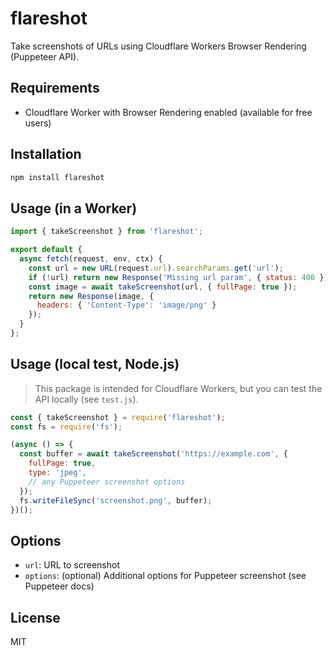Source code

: # flareshot

Take screenshots of URLs using Cloudflare Workers Browser Rendering (Puppeteer API).

## Requirements
- Cloudflare Worker with Browser Rendering enabled (available for free users)

## Installation

```sh
npm install flareshot
```

## Usage (in a Worker)

```js
import { takeScreenshot } from 'flareshot';

export default {
  async fetch(request, env, ctx) {
    const url = new URL(request.url).searchParams.get('url');
    if (!url) return new Response('Missing url param', { status: 400 });
    const image = await takeScreenshot(url, { fullPage: true });
    return new Response(image, {
      headers: { 'Content-Type': 'image/png' }
    });
  }
};
```

## Usage (local test, Node.js)

> This package is intended for Cloudflare Workers, but you can test the API locally (see `test.js`).

```js
const { takeScreenshot } = require('flareshot');
const fs = require('fs');

(async () => {
  const buffer = await takeScreenshot('https://example.com', {
    fullPage: true,
    type: 'jpeg',
    // any Puppeteer screenshot options
  });
  fs.writeFileSync('screenshot.png', buffer);
})();
```

## Options
- `url`: URL to screenshot
- `options`: (optional) Additional options for Puppeteer screenshot (see Puppeteer docs)

## License
MIT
- - - -
TASK DIRECTIONS → Filter the listing by the string "return"; copy each matching line.

EXPECTED ANSWER →
    if (!url) return new Response('Missing url param', { status: 400 });
    return new Response(image, {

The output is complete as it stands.